Thrust producing apparatus in the form of jet engines and rocket motors is well known.
Such thrust producing apparatus is however complex in design, expensive to produce and it has a limited operational life. Thrust producing apparatus in the form of ship propellors and aircraft airscrews convert power from rotating shafts into thrust, the power being supplied by engines which are themselves not originally designed to produce direct thrust.
It is an aim of the present invention to provide thrust producing apparatus which can be used in a wide variety of situations and which is relatively simple in design and inexpensive to produce.
Accordingly, this invention provides thrust producing apparatus comprising drive means, thrust means, and drive transfer means for transferring rotational movement from the drive means to the thrust means, the drive means being mounted for rotation in the thrust producing apparatus, and the drive transfer means comprising at least one striker member which is mounted on the drive means, and at least one resilient member which is mounted on the thrust means such that during use of the thrust producing apparatus the striker member maintains a set compression in the resilient member and the compressed resilient member acts on the thrust means thereby to transfer rotational energy from the drive means into maintaining thrust for the thrust means.
Preferably, the thrust producing apparatus is one in which the drive means is mounted for rotation in the thrust producing apparatus, and in which the compressed resilient member acts on the thrust means such that the drive
means is caused to rotate during use of the thrust producing apparatus.
The drive means may have a disc portion, and a plurality of the striker members may be
mounted in a circle on the disc portion.
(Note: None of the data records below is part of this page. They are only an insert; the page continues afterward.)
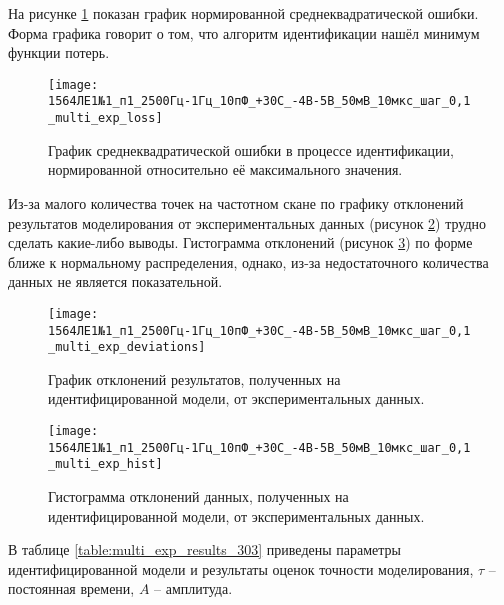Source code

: 	На рисунке \ref{pic:multi_exp_loss_303} показан график нормированной 
	среднеквадратической ошибки. Форма графика говорит о том, что алгоритм
	идентификации нашёл минимум функции потерь.

	\begin{figure}[!htp]
		\centering
		\texttt{[image: 1564ЛЕ1№1\_п1\_2500Гц-1Гц\_10пФ\_+30С\_-4В-5В\_50мВ\_10мкс\_шаг\_0,1\_multi\_exp\_loss]}
		\caption{График среднеквадратической ошибки в процессе идентификации,
		         нормированной относительно её максимального значения.}
		\label{pic:multi_exp_loss_303}
	\end{figure}

	Из-за малого количества точек на частотном скане по графику отклонений
	результатов моделирования от экспериментальных данных (рисунок 
	\ref{pic:multi_exp_deviations_303}) трудно сделать какие-либо выводы.
	Гистограмма отклонений (рисунок \ref{pic:multi_exp_hist_303}) по форме ближе 
	к нормальному распределения, однако, из-за недостаточного количества данных
	не является показательной.

	\begin{figure}[!htp]
		\centering
		\texttt{[image: 1564ЛЕ1№1\_п1\_2500Гц-1Гц\_10пФ\_+30С\_-4В-5В\_50мВ\_10мкс\_шаг\_0,1\_multi\_exp\_deviations]}
		\caption{График отклонений результатов, полученных на идентифицированной
		модели, от экспериментальных данных.}
		\label{pic:multi_exp_deviations_303}
	\end{figure}

	\begin{figure}[!htp]
		\centering
		\texttt{[image: 1564ЛЕ1№1\_п1\_2500Гц-1Гц\_10пФ\_+30С\_-4В-5В\_50мВ\_10мкс\_шаг\_0,1\_multi\_exp\_hist]}
		\caption{Гистограмма отклонений данных, полученных на идентифицированной 
		         модели, от экспериментальных данных.}
		\label{pic:multi_exp_hist_303}
	\end{figure}

	В таблице \ref{table:multi_exp_results_303} приведены параметры 
	идентифицированной модели и результаты оценок точности моделирования,  
	$\tau$ -- постоянная времени, $A$ -- амплитуда.

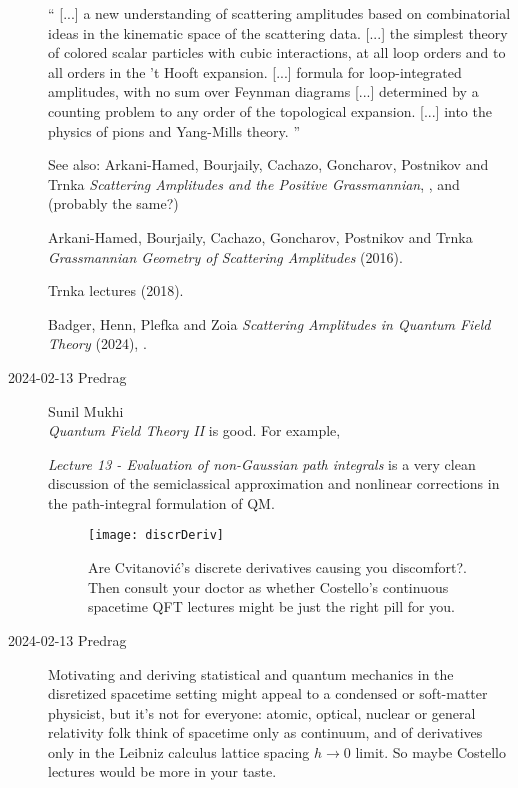 \begin{description}
``
[...] a new understanding of scattering amplitudes based on
combinatorial ideas in the kinematic space of the scattering data.
[...] the simplest theory of colored scalar
particles with cubic interactions, at all loop orders and to all orders
in the 't Hooft expansion. [...] formula for
loop-integrated amplitudes, with no sum over
Feynman diagrams [...] determined by a counting
problem to any order of the topological expansion.
[...]  into the physics of pions and Yang-Mills theory.
''

See also:
Arkani-Hamed, Bourjaily, Cachazo, Goncharov, Postnikov and
Trnka %
  {\em Scattering Amplitudes and the Positive Grassmannian},
  ,
and (probably the same?)

Arkani-Hamed, Bourjaily, Cachazo, Goncharov, Postnikov and
Trnka
  {\em Grassmannian Geometry of Scattering Amplitudes} (2016).

Trnka 
{lectures} (2018).

Badger, Henn, Plefka and Zoia
{\em Scattering Amplitudes in Quantum Field Theory} (2024),
.


\item[2024-02-13 Predrag]  Sunil Mukhi\\
{\em Quantum Field Theory II} is good. For example,

{\em Lecture 13 - Evaluation of non-Gaussian path integrals}
is a very clean discussion of the semiclassical approximation and nonlinear
corrections in the path-integral formulation of QM.

\newpage
%
\begin{figure}
\begin{center}
\texttt{[image: discrDeriv]}
\end{center}
\caption{\label{f:discrDeriv}
Are Cvitanovi{\'c}'s discrete derivatives causing you discomfort?.
Then consult your doctor as whether
Costello's continuous spacetime QFT lectures might be just the right
pill for you.
}
 \end{figure}



\item[2024-02-13 Predrag]
Motivating and deriving statistical and quantum mechanics in the
disretized spacetime setting might appeal to a condensed or soft-matter
physicist, but it's not for everyone: atomic, optical, nuclear or general
relativity folk think of spacetime only as continuum, and of derivatives
only in the Leibniz calculus lattice spacing $h\to0$ limit. So maybe
Costello lectures would be more in your taste.


\end{description}
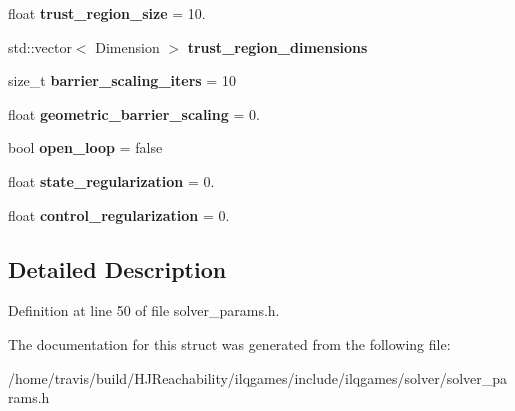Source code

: \begin{DoxyCompactItemize}
\item 
float {\bfseries trust\+\_\+region\+\_\+size} = 10.\hypertarget{structilqgames_1_1_solver_params_af6f8750a857ace4ecb52e85fb7d04021}{}\label{structilqgames_1_1_solver_params_af6f8750a857ace4ecb52e85fb7d04021}

\item 
std\+::vector$<$ Dimension $>$ {\bfseries trust\+\_\+region\+\_\+dimensions}\hypertarget{structilqgames_1_1_solver_params_a5d2025c32b094329c126777e53122a08}{}\label{structilqgames_1_1_solver_params_a5d2025c32b094329c126777e53122a08}

\item 
size\+\_\+t {\bfseries barrier\+\_\+scaling\+\_\+iters} = 10\hypertarget{structilqgames_1_1_solver_params_a0759cbca5370ac06afb2ed3b460ee233}{}\label{structilqgames_1_1_solver_params_a0759cbca5370ac06afb2ed3b460ee233}

\item 
float {\bfseries geometric\+\_\+barrier\+\_\+scaling} = 0.\hypertarget{structilqgames_1_1_solver_params_afe514e86e3439b0b041ce0fda74338bd}{}\label{structilqgames_1_1_solver_params_afe514e86e3439b0b041ce0fda74338bd}

\item 
bool {\bfseries open\+\_\+loop} = false\hypertarget{structilqgames_1_1_solver_params_abb3fe1fbe358304f0c80d75c104bc087}{}\label{structilqgames_1_1_solver_params_abb3fe1fbe358304f0c80d75c104bc087}

\item 
float {\bfseries state\+\_\+regularization} = 0.\hypertarget{structilqgames_1_1_solver_params_a1b78c2eb175f76f675f02bfe5f46e194}{}\label{structilqgames_1_1_solver_params_a1b78c2eb175f76f675f02bfe5f46e194}

\item 
float {\bfseries control\+\_\+regularization} = 0.\hypertarget{structilqgames_1_1_solver_params_a5a517a29fa35ce403cdcfa2e20b85d5c}{}\label{structilqgames_1_1_solver_params_a5a517a29fa35ce403cdcfa2e20b85d5c}

\end{DoxyCompactItemize}


\subsection{Detailed Description}


Definition at line 50 of file solver\+\_\+params.\+h.



The documentation for this struct was generated from the following file\+:\begin{DoxyCompactItemize}
\item 
/home/travis/build/\+H\+J\+Reachability/ilqgames/include/ilqgames/solver/solver\+\_\+params.\+h\end{DoxyCompactItemize}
The
striker members may each be mounted in a
recess in the disc portion. Other means of
mounting the striker members on the disc portion may be employed.
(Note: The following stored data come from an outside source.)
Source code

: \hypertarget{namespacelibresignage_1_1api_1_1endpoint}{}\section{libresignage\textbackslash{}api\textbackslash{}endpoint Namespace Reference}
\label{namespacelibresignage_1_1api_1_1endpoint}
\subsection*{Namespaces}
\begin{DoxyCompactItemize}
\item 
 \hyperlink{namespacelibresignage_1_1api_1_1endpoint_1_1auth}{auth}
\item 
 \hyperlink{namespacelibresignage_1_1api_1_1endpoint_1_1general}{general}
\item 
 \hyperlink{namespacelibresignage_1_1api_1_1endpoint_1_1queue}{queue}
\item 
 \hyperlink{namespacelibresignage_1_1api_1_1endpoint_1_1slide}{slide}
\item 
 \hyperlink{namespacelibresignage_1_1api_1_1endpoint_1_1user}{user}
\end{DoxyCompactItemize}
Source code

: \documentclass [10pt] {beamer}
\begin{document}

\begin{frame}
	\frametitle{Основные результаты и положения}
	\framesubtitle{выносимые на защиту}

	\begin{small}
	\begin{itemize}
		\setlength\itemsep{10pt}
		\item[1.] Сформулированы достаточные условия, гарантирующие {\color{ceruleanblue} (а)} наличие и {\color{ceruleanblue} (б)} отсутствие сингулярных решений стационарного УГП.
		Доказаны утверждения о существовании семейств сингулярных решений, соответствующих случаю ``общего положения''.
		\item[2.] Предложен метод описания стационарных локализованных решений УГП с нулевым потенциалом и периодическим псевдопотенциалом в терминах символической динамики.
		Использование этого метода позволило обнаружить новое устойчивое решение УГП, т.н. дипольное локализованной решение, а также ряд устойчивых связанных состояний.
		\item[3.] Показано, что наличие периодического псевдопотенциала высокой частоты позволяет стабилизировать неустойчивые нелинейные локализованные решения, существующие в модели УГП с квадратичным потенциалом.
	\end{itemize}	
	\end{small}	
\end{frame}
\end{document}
The drive means may have an input shaft for enabling the drive means to be rotateably
driven. Alternatively, the drive means may
have an input socket for enabling the drive
means to be rotateably driven.
The thrust means may comprise a frame,
cage or housing. Generally, the thrust means
may be of any suitable construction and de
sign. Usually, the drive means will be arranged to rotate inside the thrust means but other
constructional arrangements may be employed
if desired.
Preferably, the or each striker member is a ball. The balls are thus able to rotate as they strike the resilient members and this helps to avoid undue wear on the balls. If desired, the or each striker member may be a roller bearing, such for example as a needle bearing.
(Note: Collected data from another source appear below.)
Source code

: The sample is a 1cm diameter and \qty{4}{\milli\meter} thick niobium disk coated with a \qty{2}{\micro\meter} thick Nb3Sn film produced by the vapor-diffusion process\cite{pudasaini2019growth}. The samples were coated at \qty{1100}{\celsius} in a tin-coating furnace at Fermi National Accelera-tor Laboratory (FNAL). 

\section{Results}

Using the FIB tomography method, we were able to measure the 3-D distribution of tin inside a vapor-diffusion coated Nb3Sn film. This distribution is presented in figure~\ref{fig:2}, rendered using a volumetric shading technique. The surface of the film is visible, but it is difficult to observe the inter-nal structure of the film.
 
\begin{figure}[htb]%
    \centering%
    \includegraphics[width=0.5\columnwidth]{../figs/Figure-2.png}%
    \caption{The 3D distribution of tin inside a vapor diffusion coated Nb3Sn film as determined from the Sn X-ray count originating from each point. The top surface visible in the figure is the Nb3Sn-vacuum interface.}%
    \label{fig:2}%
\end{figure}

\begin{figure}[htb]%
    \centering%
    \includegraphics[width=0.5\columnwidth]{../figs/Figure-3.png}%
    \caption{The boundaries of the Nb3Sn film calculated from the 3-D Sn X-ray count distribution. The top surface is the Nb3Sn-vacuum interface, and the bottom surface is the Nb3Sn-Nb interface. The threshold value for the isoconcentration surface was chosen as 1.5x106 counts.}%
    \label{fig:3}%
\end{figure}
Non-rotational striker members may also be employed if desired. Such non-rotational members could be formed as a plurality of protuberances projecting outwardly from the drive means.
Preferably, there are a plurality of resilient members preferably in the form of a plurality of coil springs.
Each coil spring may be mounted on a guide rod, the guide rods acting to prevent the coil springs from collapsing during use of the thrust producing apparatus.
The end of each coil spring nearest the striker members may abut against a cap, the caps being engaged by the striker members as the drive means rotates during use of the thrust producing apparatus.
The end of each coil spring remote from the striker members may be housed in a recess in a disc member, the disc member being connected to the thrust means.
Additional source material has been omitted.